O direito de possuir armas nucleares após a pandemia irá mudar?

Crédito: Pixabay

No contínuo especular sobre o amanhã da política e, por consequência, do direito internacional, a questão do regime jurídico das armas nucleares levanta importantes interrogativos. Analistas internacionais de think tanks de todos os continentes ombreiam-se para oferecer o panorama mais acurado sobre a divisão de forças num cenário pós-pandemia.

Elemento comum dos prognósticos é que o mundo será ainda uma constelação iniquamente nuclear.

Neste ensaio enfrento as perspectivas e as tentativas de remodelamento dessa constelação à luz da pandemia e da crescente ameaça de um conflito nuclear.

O direito internacional regulando as armas nucleares é asperamente claro. O Tratado de Não Proliferação de Armas Nuclares (TNP), aceito pela maioria esmagadora da comunidade de Estados, envelhece há meio século petrificando[1] um grande pacto entre as nações: existem aqueles Estados que já possuem e podem possuir armas nucleares e existem todos os outros. Há no tratado obrigações e direitos respectivos. Por óbvio, existem vantagens e desvantagens no acerto. Como observou um protagonista na matéria, o TNP foi “eficaz para ajudar a evitar que um número maior de países viesse a obter armamento atômico e favorece a cooperação para o uso pacífico da energia nuclear”.[2]

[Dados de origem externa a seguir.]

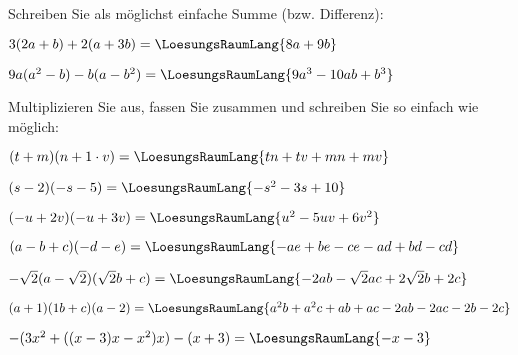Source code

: 
Schreiben Sie als möglichst einfache Summe (bzw. Differenz):
\begin{bbwAufgabenBlock}
\item $3(2a+b) + 2(a+3b)=\LoesungsRaumLang{8a+9b}$
\item $9a(a^2-b)-b(a-b^2) = \LoesungsRaumLang{9a^3 - 10ab + b^3}$
\end{bbwAufgabenBlock}
\newpage


Multiplizieren Sie aus, fassen Sie zusammen und schreiben Sie so
einfach wie möglich:
\begin{bbwAufgabenBlock}
\item $(t+m)(n+1\cdot{}v)=\LoesungsRaumLang{tn+tv+mn+mv}$
\item $(s-2)(-s-5) =\LoesungsRaumLang{-s^2-3s+10}$
\item $(-u+2v)(-u+3v) = \LoesungsRaumLang{u^2-5uv +6v^2}$
\item $(a-b+c)(-d-e)=\LoesungsRaumLang{-ae+be-ce-ad+bd-cd}$\newpage
\item $-\sqrt{2}(a-\sqrt{2})(\sqrt{2}b + c) =\LoesungsRaumLang{-2ab- \sqrt{2}ac + 2\sqrt{2}b +2c}$
\item $(a+1)(1b+c)(a-2) = \LoesungsRaumLang{a^2b+a^2c+ab+ac-2ab-2ac-2b-2c}$
\item $-(3x^2+((x-3)x-x^2)x)-(x+3) = \LoesungsRaumLang{-x-3}$
\end{bbwAufgabenBlock} 

\newpage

Nas Conferências de Revisão do TNP passadas (ocorrem a cada cinco anos), avanços diplomáticos e jurídicos aconteceram. A próxima Conferência de Revisão, marcada para esse ano, foi adiada por conta da pandemia. Uma evidente alteração, dentre tantas, que o vírus causou nas relações internacionais.

Não por acaso, a prestigiosa ONG receptora do prêmio Nobel “Conferências Pugwash sobre Ciência e Assuntos Mundiais” emitiu no início de maio estimulante Documento sobre a revisão do TNP de Armas Nucleares e os riscos posteriores à pandemia. A entidade, reunião de notáveis (cientistas, professores, diplomatas) preocupados com importantes questões internacionais desde a metade do século passado age em favor da redução nuclear. No Documento, apoiado por diversos membros da sociedade civil, a Pugwash rememora o soturno panorama que nos encontramos. Tanto em termos de abandono dos acordos-chave para o não crescimento do arsenal nuclear, bem como o acirramento das disputas e tensões entre potências nucleares. Dois pontos fundamentais são tocados.

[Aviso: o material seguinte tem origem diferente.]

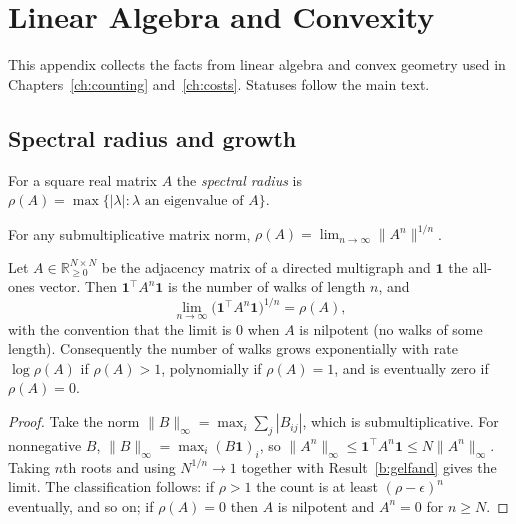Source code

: \chapter{Linear Algebra and Convexity}\label{app:linalg}

This appendix collects the facts from linear algebra and convex geometry used in Chapters~\ref{ch:counting} and~\ref{ch:costs}. Statuses follow the main text.

\section{Spectral radius and growth}

For a square real matrix $A$ the \emph{spectral radius} is $\rho(A)=\max\{|\lambda|:\lambda\text{ an eigenvalue of }A\}$.

\begin{established}\label{b:gelfand}
For any submultiplicative matrix norm, $\rho(A)=\lim_{n\to\infty}\|A^n\|^{1/n}$.
\end{established}

\begin{newresult}\label{b:walks}
Let $A\in\mathbb R_{\ge0}^{N\times N}$ be the adjacency matrix of a directed multigraph and $\mathbf 1$ the all-ones vector. Then $\mathbf 1^{\top}A^n\mathbf 1$ is the number of walks of length $n$, and
\[
\lim_{n\to\infty}\bigl(\mathbf 1^\top A^n\mathbf 1\bigr)^{1/n}=\rho(A),
\]
with the convention that the limit is $0$ when $A$ is nilpotent (no walks of some length). Consequently the number of walks grows exponentially with rate $\log\rho(A)$ if $\rho(A)>1$, polynomially if $\rho(A)=1$, and is eventually zero if $\rho(A)=0$.
\end{newresult}
\begin{proof}
Take the norm $\|B\|_\infty=\max_i\sum_j|B_{ij}|$, which is submultiplicative. For nonnegative $B$, $\|B\|_\infty=\max_i(B\mathbf 1)_i$, so $\|A^n\|_\infty\le\mathbf 1^\top A^n\mathbf 1\le N\|A^n\|_\infty$. Taking $n$th roots and using $N^{1/n}\to1$ together with Result~\ref{b:gelfand} gives the limit. The classification follows: if $\rho>1$ the count is at least $(\rho-\epsilon)^n$ eventually, and so on; if $\rho(A)=0$ then $A$ is nilpotent and $A^n=0$ for $n\ge N$.
\end{proof}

O primeiro deles envolve diretamente a necessidade de esforços significativos em relação ao TNP e, por consequência, no regime jurídico sobre armas nucleares. Embora certamente a agenda internacional no momento esteja corretamente focada no combate e implicações da COVID-19, existe a necessidade de se pensar no momento posterior. A revisão do TNP precisa oferecer resultados significativos, assim como é importante o reforçar do Tratado de Proibição de Armas Nucleares de 2017, que ainda não entrou em vigor, mas que contou com o significativo apoio de 122 Estados na Assembleia Geral da ONU.[3] A revisão do TNP é uma ocasião para reafirmarmos a necessidade de cooperação, refinando nossas relações com outros Estados.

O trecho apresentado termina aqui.